# Aim of the exercise
Once the line holding "In der folgenden" is found in the listing below, write it out and each later line exactly, up to and including the one holding "zu haben. |".

# Data provided
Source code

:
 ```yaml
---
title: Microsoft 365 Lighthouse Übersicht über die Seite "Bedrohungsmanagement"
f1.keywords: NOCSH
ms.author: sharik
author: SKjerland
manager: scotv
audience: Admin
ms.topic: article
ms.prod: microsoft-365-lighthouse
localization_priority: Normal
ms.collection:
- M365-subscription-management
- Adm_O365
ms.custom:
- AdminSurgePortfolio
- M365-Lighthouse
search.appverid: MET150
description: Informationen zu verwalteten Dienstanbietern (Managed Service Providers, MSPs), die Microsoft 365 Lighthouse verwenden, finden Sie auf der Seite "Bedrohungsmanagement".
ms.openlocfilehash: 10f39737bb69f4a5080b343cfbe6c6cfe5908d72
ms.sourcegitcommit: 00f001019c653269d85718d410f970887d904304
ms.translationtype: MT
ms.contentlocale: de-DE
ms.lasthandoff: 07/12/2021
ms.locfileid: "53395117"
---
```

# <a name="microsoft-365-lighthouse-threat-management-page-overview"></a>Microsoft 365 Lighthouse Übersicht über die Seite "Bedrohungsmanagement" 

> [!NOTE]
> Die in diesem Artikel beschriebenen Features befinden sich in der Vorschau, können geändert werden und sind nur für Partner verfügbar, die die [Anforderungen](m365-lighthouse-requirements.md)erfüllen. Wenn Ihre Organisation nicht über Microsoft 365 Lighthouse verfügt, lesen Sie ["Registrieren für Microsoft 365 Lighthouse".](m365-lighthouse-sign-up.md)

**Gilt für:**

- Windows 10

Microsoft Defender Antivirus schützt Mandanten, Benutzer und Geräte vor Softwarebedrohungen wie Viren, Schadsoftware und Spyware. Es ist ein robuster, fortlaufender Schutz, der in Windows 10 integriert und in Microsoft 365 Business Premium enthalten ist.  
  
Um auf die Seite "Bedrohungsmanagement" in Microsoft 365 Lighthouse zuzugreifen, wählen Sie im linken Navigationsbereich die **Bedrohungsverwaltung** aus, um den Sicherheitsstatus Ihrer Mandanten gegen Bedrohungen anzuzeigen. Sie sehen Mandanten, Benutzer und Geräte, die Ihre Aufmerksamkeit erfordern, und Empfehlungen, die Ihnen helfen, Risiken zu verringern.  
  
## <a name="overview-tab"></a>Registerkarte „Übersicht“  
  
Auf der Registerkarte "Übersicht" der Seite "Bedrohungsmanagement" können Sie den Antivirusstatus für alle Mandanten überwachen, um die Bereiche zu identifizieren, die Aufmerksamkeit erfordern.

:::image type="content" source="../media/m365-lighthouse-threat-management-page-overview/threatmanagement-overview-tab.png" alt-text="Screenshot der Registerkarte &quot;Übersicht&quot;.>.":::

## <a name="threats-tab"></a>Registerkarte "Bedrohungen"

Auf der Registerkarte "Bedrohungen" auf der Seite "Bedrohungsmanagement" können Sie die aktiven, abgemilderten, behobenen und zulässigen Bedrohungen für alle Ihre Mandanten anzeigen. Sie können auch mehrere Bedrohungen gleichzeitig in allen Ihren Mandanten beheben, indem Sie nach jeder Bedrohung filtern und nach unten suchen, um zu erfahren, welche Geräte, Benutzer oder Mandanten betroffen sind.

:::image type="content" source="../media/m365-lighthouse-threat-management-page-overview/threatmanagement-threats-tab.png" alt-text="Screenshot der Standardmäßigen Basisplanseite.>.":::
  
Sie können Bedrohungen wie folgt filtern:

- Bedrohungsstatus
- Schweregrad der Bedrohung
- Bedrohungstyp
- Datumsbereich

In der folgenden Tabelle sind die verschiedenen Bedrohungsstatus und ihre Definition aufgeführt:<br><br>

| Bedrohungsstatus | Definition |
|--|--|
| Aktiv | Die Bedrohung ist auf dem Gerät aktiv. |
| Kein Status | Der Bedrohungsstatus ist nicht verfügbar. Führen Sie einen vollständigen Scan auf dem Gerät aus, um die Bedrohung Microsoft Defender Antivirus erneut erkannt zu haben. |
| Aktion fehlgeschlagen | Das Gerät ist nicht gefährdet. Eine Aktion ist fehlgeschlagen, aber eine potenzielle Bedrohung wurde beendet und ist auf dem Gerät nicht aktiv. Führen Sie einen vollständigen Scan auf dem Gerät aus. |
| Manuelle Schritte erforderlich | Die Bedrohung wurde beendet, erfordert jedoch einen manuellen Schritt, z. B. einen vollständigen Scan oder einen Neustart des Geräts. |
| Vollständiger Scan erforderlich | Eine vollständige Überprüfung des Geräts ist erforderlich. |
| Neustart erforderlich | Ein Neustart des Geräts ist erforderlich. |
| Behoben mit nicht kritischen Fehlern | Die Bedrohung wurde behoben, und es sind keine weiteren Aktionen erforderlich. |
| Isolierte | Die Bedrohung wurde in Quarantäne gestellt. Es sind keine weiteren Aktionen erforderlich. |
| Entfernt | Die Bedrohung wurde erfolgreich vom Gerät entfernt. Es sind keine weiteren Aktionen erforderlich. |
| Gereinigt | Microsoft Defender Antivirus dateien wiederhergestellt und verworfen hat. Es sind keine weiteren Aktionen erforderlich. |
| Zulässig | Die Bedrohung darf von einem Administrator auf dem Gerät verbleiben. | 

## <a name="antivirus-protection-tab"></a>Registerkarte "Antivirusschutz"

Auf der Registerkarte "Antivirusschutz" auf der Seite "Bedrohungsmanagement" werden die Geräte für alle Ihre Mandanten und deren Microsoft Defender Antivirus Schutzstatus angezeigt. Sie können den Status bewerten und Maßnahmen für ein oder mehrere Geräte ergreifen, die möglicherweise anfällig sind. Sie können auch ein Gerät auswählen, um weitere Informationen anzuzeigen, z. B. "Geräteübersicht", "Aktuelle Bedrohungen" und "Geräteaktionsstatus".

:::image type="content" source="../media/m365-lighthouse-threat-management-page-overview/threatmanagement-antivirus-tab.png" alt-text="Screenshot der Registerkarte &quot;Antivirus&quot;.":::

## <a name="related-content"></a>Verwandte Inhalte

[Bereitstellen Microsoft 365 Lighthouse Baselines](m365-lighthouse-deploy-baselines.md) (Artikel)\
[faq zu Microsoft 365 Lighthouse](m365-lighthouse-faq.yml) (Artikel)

# Written response
In der folgenden Tabelle sind die verschiedenen Bedrohungsstatus und ihre Definition aufgeführt:<br><br>

| Bedrohungsstatus | Definition |
|--|--|
| Aktiv | Die Bedrohung ist auf dem Gerät aktiv. |
| Kein Status | Der Bedrohungsstatus ist nicht verfügbar. Führen Sie einen vollständigen Scan auf dem Gerät aus, um die Bedrohung Microsoft Defender Antivirus erneut erkannt zu haben. |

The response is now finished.